What’s The Difference Between Subconscious Anxiety vs Panic Attacks?

The key difference between an anxiety attack and a panic attack is the degree of severity. A “panic attack” is a clinically defined physical experience manifesting in a host of physical symptoms that onset within a few minutes. Panic attacks are typically more severe physical experiences than anxiety attacks and can be accompanied by hyperventilation, tunnel vision, and a sense that one is “going crazy”, having a heart attack, or going to die.

For many people panic attacks are connected to specific settings and situations, but for others panic attacks may also onset out-of-the-blue. Researchers have generally conceptualized these panic attacks as resulting from one’s internal catastrophic misinterpretation of a physical anxiety sensation.

If You Have a Subconscious Anxiety Attack, What Do You Do?

If you are experiencing intense anxiety symptoms without clear cause or reason, there are several steps you can take to re-center yourself.

First, try some physical strategies in order to calm yourself:

  1. Clasp your hands together and bring them to your chest. Clench your hands together slowly and firmly, focusing on noticing the sensation of your grasp.
  2. Practice several cycles of focused breathing: inhale for 4 seconds, hold your breath for 4 seconds, exhale for 8 seconds, and hold for another 4 seconds.

Second, see if you can use your mind to re-route your thinking. Some strategies to try are:

  • Distraction: Choose a color and look around you, naming every single object in your field of vision that has that color. 
  • Visualization: Close your eyes and call up the image of a place that is relaxing and safe. Allow yourself to sit there for a full minute. 
  • Affirmation/Mantra: Coach yourself with a statement that brings you to the present: “I will get through this.” “This will get better.” “Everything will be okay.”

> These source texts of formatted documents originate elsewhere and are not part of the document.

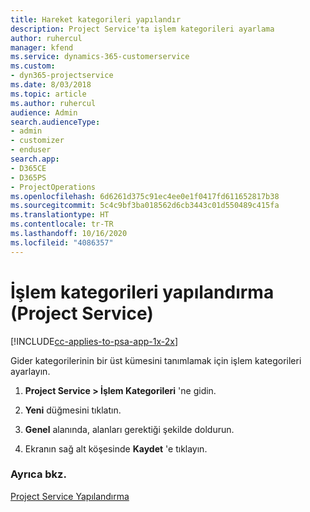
 ```yaml
---
title: Hareket kategorileri yapılandır
description: Project Service'ta işlem kategorileri ayarlama
author: ruhercul
manager: kfend
ms.service: dynamics-365-customerservice
ms.custom:
- dyn365-projectservice
ms.date: 8/03/2018
ms.topic: article
ms.author: ruhercul
audience: Admin
search.audienceType:
- admin
- customizer
- enduser
search.app:
- D365CE
- D365PS
- ProjectOperations
ms.openlocfilehash: 6d6261d375c91ec4ee0e1f0417fd611652817b38
ms.sourcegitcommit: 5c4c9bf3ba018562d6cb3443c01d550489c415fa
ms.translationtype: HT
ms.contentlocale: tr-TR
ms.lasthandoff: 10/16/2020
ms.locfileid: "4086357"
---
```

# <a name="configure-transaction-categories-project-service"></a>İşlem kategorileri yapılandırma (Project Service)

[!INCLUDE[cc-applies-to-psa-app-1x-2x](../includes/cc-applies-to-psa-app-1x-2x.md)]

Gider kategorilerinin bir üst kümesini tanımlamak için işlem kategorileri ayarlayın.  
  
1.  **Project Service > İşlem Kategorileri** 'ne gidin.  
  
2.  **Yeni** düğmesini tıklatın.  
  
3.  **Genel** alanında, alanları gerektiği şekilde doldurun.  
  
4.  Ekranın sağ alt köşesinde **Kaydet** 'e tıklayın.  
  
### <a name="see-also"></a>Ayrıca bkz.  
 [Project Service Yapılandırma](../psa/configure.md)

Last, if it’s possible to do so: phone a friend. It can help to have an outside source of support coach us through the moment of anxiety. A helpful voice can help pull you out of your own head.

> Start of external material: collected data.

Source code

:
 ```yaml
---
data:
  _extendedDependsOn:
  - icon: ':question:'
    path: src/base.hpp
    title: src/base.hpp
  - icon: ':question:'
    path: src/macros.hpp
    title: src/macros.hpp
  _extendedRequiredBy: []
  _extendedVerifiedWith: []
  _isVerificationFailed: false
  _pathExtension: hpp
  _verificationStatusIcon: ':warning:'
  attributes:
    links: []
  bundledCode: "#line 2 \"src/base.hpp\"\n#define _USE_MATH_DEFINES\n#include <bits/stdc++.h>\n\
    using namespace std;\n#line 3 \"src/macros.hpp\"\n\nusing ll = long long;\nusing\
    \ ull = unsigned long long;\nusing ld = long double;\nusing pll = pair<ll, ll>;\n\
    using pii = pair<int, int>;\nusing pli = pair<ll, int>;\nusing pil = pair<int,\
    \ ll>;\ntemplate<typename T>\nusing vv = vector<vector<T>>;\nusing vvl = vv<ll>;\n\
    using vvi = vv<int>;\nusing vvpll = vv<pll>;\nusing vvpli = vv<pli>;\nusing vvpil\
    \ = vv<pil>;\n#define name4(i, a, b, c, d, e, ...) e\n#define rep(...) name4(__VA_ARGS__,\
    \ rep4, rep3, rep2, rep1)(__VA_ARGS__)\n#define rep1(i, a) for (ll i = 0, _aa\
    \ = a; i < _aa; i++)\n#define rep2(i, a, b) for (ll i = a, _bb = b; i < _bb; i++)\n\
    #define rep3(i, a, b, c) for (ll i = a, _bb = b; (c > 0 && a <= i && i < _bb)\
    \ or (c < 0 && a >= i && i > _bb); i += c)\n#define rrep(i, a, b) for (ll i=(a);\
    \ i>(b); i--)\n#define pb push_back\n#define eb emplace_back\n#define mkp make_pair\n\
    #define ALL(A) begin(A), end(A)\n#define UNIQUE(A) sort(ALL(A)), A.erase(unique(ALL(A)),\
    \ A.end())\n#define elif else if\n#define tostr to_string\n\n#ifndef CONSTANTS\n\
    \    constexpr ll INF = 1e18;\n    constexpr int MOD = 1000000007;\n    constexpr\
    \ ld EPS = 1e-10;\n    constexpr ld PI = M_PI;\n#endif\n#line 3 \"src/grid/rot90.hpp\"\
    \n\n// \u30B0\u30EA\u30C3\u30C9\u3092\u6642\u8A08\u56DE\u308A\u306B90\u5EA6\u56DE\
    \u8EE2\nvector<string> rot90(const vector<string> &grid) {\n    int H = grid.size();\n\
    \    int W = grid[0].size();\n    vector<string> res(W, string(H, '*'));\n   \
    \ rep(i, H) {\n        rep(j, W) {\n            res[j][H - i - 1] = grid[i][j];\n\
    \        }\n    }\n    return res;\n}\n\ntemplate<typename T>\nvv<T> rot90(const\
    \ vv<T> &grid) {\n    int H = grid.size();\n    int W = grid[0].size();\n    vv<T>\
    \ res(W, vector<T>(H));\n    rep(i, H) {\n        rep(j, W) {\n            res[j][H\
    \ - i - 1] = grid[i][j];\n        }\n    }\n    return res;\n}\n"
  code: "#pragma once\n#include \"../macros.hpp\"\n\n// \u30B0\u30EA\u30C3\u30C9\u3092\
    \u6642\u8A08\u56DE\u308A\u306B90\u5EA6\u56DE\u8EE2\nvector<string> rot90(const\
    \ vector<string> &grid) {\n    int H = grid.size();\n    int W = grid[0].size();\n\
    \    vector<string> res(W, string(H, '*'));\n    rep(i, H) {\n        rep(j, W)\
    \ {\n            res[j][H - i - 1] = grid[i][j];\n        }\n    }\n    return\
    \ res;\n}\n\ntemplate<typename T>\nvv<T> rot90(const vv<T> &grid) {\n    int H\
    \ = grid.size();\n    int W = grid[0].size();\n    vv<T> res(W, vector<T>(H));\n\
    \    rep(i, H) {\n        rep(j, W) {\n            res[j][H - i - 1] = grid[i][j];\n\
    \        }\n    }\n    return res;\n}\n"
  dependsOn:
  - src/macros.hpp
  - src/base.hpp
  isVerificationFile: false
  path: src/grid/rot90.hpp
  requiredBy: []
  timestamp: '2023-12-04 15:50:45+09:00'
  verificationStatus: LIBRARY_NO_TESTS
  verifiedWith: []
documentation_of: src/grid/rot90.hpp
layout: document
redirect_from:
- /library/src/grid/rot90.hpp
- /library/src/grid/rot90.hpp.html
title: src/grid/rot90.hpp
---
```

How Do I Stop a Subconscious Anxiety Attack?

Sometimes, using physical and mental strategies can help the anxiety to abate quickly. However there is no “off” switch for our emotions! It is important to remember that no matter how uncomfortable your anxiety is in the moment, it will pass. Remind yourself that your body will naturally rebalance itself soon. With practice of the above strategies, you can get better at managing your anxiety when it arises.

How Do I Best Treat Subconscious Anxiety Attacks?

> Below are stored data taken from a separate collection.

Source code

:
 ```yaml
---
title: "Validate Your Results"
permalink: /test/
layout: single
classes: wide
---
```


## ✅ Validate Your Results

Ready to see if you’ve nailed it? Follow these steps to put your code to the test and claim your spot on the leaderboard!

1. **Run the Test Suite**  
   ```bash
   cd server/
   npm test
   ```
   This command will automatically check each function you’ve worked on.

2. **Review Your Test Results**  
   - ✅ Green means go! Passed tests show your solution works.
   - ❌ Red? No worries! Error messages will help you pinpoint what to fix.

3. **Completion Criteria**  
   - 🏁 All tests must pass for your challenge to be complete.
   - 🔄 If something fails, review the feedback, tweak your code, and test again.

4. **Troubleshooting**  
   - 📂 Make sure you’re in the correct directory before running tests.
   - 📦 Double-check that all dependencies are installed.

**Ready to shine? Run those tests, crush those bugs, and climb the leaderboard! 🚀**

If you find that your anxiety attacks are persisting and interfering with your life, it can be helpful to consult with a provider to discuss treatment options. Consult with your general medical provider to assess if your nutrition, hormones, cardiac or respiratory systems might be part of the cause. For those with sleep difficulties or broader mental health concerns, psychiatric medications can be a safe and effective way to reduce anxiety. Talk therapy like cognitive-behavior therapy is also a powerful and proven treatment that can help you decrease your anxiety and strengthen your own capacity to manage it when it comes up.

Remember, you are not alone and anxiety attacks can be overcome.